Kronologi Bocah Tewas Digigit Anjing Tetangga di Medan

  • Whatsapp
Kronologi Bocah Tewas Digigit Anjing Tetangga di Medan
banner 300x250

Havana88 – Bocah 10 tahun, M. Reza Aulia, warga Jalan Sagu Raya, Perumnas Simalingkar A, Desa Mangga, Kecamatan Medan Tuntungan, Sumatera Utara, meninggal dunia setelah digigit anjing tetangga, Kamis (10/6).

Kejadian bermula saat Reza dan teman-temannya sedang jajan di sebuah warung. Saat melewati rumah tetangga yang bermarga Simanjuntak, ternyata anjing tetangga tidak dirantai dan langsung keluar pagar sambil menggigit paha korban.

Read More

“Saat itu pemilik anjing membeli air galon, tukang air datang, pagar terbuka. Kebetulan almarhum lewat dari rumah. Ternyata anjingnya keluar dan langsung menggigit paha almarhum,” kata Oki Adriansyah, kuasa hukum korban, Rabu (16/6).

Usai digigit anjing, Reza tak langsung pulang. Dia masih punya waktu untuk bermain dengan teman-temannya.

Reza kemudian menceritakan kejadian itu kepada kakeknya dan dibawa ke bidan Manurung, yang tidak jauh dari rumah mereka.

Usai pengobatan, keluarga korban bersama kepala lingkungan setempat mendatangi rumah pemilik anjing tersebut. Namun kedatangan mereka tidak disambut dengan baik.

Pemilik anjing, kata Oki, menolak bertanggung jawab dan menantang kasus tersebut dibawa ke pengadilan.

Pemilik anjing tersebut mengaku tidak takut berurusan dengan hukum. Selain itu, ia mengaku bisa membawa Wali Kota Medan Bobby Nasution ke rumahnya.

“Kemudian kami berbincang di depan warkop rumah.

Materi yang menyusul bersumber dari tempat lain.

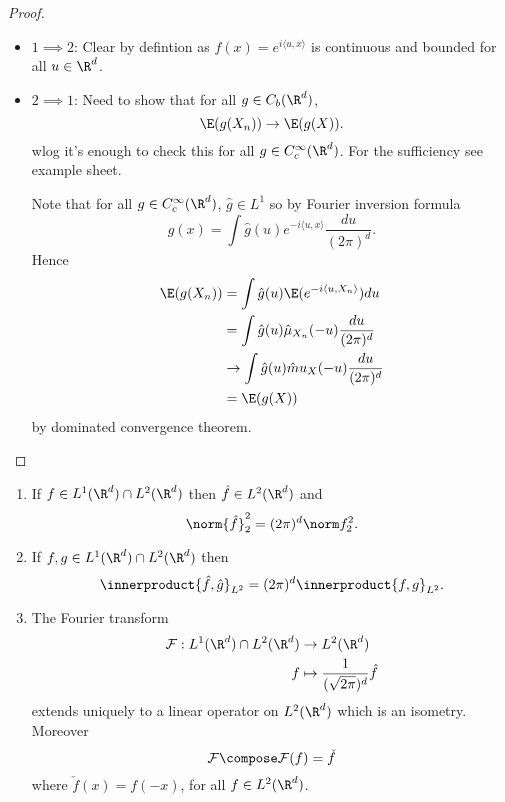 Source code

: \documentclass[a4paper]{article}
\newcommand*{\ip}{\innerproduct} %
\begin{document}
\begin{proof}\leavevmode
  \begin{itemize}
  \item \(1 \implies 2\): Clear by defintion as \(f(x) = e^{i \langle u, x \rangle}\) is continuous and bounded for all \(u \in \R^d\).
  \item \(2 \implies 1\): Need to show that for all \(g \in C_b(\R^d)\),
    \[
      \E(g(X_n)) \to \E(g(X)).
    \]
    wlog it's enough to check this for all \(g \in C_c^\infty(\R^d)\). For the sufficiency see example sheet.

    Note that for all \(g \in C_c^\infty(\R^d)\), \(\hat g \in L^1\) so by Fourier inversion formula
    \[
      g(x) = \int \hat g(u) e^{-i \langle u, x\rangle} \frac{du}{(2\pi)^d}.
    \]
    Hence
    \begin{align*}
      \E(g(X_n))
      &= \int \hat g(u) \E(e^{-i \langle u, X_n \rangle}) du \\
      &= \int \hat g(u) \hat \mu_{X_n} (-u) \frac{du}{(2\pi)^d} \\
      &\to \int \hat g(u) \hat mu_X(-u) \frac{du}{(2\pi)^d} \\
      &= \E(g(X))
    \end{align*}
    by dominated convergence theorem.
  \end{itemize}
\end{proof}


\begin{theorem}\leavevmode
  \begin{enumerate}
  \item If \(f \in L^1(\R^d) \cap L^2(\R^d)\) then \(\hat f \in L^2(\R^d)\) and
    \[
      \norm{\hat f}^2_2 = (2\pi)^d \norm f^2_2.
    \]
  \item If \(f, g \in L^1(\R^d) \cap L^2(\R^d)\) then
    \[
      \ip{\hat f, \hat g}_{L^2} = (2\pi)^d \ip{f, g}_{L^2}.
    \]
  \item The Fourier transform
    \begin{align*}
      \mathcal F: L^1(\R^d) \cap L^2(\R^d) &\to L^2(\R^d) \\
      f &\mapsto \frac{1}{(\sqrt{2\pi})^d} \hat f
    \end{align*}
    extends uniquely to a linear operator on \(L^2(\R^d)\) which is an isometry. Moreover
    \[
      \mathcal F \compose \mathcal F (f) = \check f
    \]
    where \(\check f(x) = f(-x)\), for all \(f \in L^2(\R^d)\).
  \end{enumerate}
\end{theorem}
\end{document}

Ada Kepling dan ibu dari almarhum. Pemilik anjing itu berkata ‘Siapa yang tidak kenal saya, saya dari Persatuan Batak Bersatu’. Dia bahkan bilang bisa. Bawa saja walikota ke rumahnya. Dia akan menempuh jalur hukum. Mendengar itu, kami memilih pulang,” kata Oki.

Kasus tersebut kemudian dilaporkan ke Polsek Tuntungan dengan nomor pengaduan Sektor STTLP/54/VI/2021/SPKT/Medan Tuntungan pada 11 Juni 2021.

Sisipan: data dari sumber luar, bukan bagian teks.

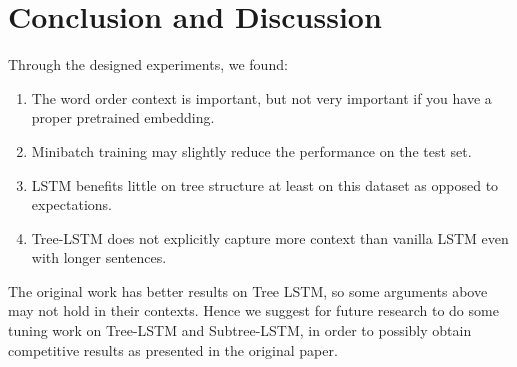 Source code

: \section{Conclusion and Discussion}
\label{sec: conclusion}
Through the designed experiments, we found:
\begin{enumerate}
    \vspace{-5pt}
    \item The word order context is important, but not very important if you
    have a proper pretrained embedding.
    \vspace{-7pt}
    \item Minibatch training may slightly reduce the performance on the test
    set.
    \vspace{-7pt}
    \item LSTM benefits little on tree structure at least on this dataset as
    opposed to expectations.
    \vspace{-7pt}
    \item Tree-LSTM does not explicitly capture more context than vanilla LSTM
    even with longer sentences.
\end{enumerate}
The original work\cite{tai2015improved} has better results on Tree LSTM, so some
arguments above may not hold in their contexts. Hence we suggest for future
research to do some tuning work on Tree-LSTM and Subtree-LSTM, in order to
possibly obtain competitive results as presented in the original paper. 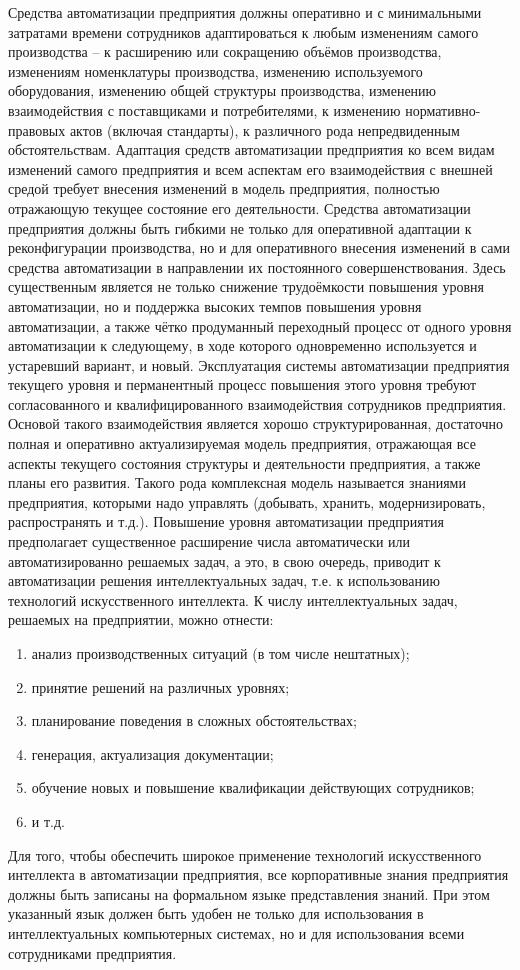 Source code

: Средства автоматизации предприятия должны оперативно и с минимальными затратами времени сотрудников адаптироваться к любым изменениям самого производства – к расширению или сокращению объёмов производства, изменениям номенклатуры производства, изменению используемого оборудования, изменению общей структуры производства, изменению взаимодействия с поставщиками и потребителями, к изменению нормативно-правовых актов (включая стандарты), к различного рода непредвиденным обстоятельствам.
Адаптация средств автоматизации предприятия ко всем видам изменений самого предприятия и всем аспектам его взаимодействия с внешней средой требует внесения изменений в модель предприятия, полностью отражающую текущее состояние его деятельности.
Средства автоматизации предприятия должны быть гибкими не только для оперативной адаптации к реконфигурации производства, но и для оперативного внесения изменений в сами средства автоматизации в направлении их постоянного совершенствования. Здесь существенным является не только снижение трудоёмкости повышения уровня автоматизации, но и поддержка высоких темпов повышения уровня автоматизации, а также чётко продуманный переходный процесс от одного уровня автоматизации к следующему, в ходе которого одновременно используется и устаревший вариант, и новый.
Эксплуатация системы автоматизации предприятия текущего уровня и перманентный процесс повышения этого уровня требуют согласованного и квалифицированного взаимодействия сотрудников предприятия. Основой такого взаимодействия является хорошо структурированная, достаточно полная и оперативно актуализируемая модель предприятия, отражающая все аспекты текущего состояния структуры и деятельности предприятия, а также планы его развития. Такого рода комплексная модель называется знаниями предприятия, которыми надо управлять (добывать, хранить, модернизировать, распространять и т.д.).
Повышение уровня автоматизации предприятия предполагает существенное расширение числа автоматически или автоматизированно решаемых задач, а это, в свою очередь, приводит к автоматизации решения интеллектуальных задач, т.е. к использованию технологий искусственного интеллекта. К числу интеллектуальных задач, решаемых на предприятии, можно отнести:
\begin{enumerate}
    \item анализ производственных ситуаций (в том числе нештатных);
    \item принятие решений на различных уровнях;
    \item планирование поведения в сложных обстоятельствах;
    \item генерация, актуализация документации;
    \item обучение новых и повышение квалификации действующих сотрудников;
    \item и т.д.
\end{enumerate}
Для того, чтобы обеспечить широкое применение технологий искусственного интеллекта в автоматизации предприятия, все корпоративные знания предприятия должны быть записаны на формальном языке представления знаний. При этом указанный язык должен быть удобен не только для использования в интеллектуальных компьютерных системах, но и для использования всеми сотрудниками предприятия.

Saat itu, kondisi korban mulai melemah dengan suhu tubuh 39 derajat Celcius.

Korban kemudian dibawa ke Rumah Sakit H Adam Malik Medan untuk dilakukan visum. Setelah dilakukan visum, kondisi korban semakin mengkhawatirkan dan mulai menunjukkan gejala rabies.

Malam itu, Reza bertingkah aneh. Matanya tidak fokus saat melihatnya. Tak hanya itu, air liur terus keluar dari mulutnya. Bocah itu juga mengalami muntah dan diare bahkan kehilangan ingatan.

“Setelah diotopsi, kami kembalikan ke Polsek. Tapi almarhum tidak bisa. Pukul 10 malam, kondisinya memburuk dan hilang ingatan. Tapi saat itu kami tidak tahu itu gejala rabies,” dia menjelaskan. Kemudian pada Sabtu (12/6), Oki dan ibu korban mencari vaksin rabies yang didapat dari Kimia Farma.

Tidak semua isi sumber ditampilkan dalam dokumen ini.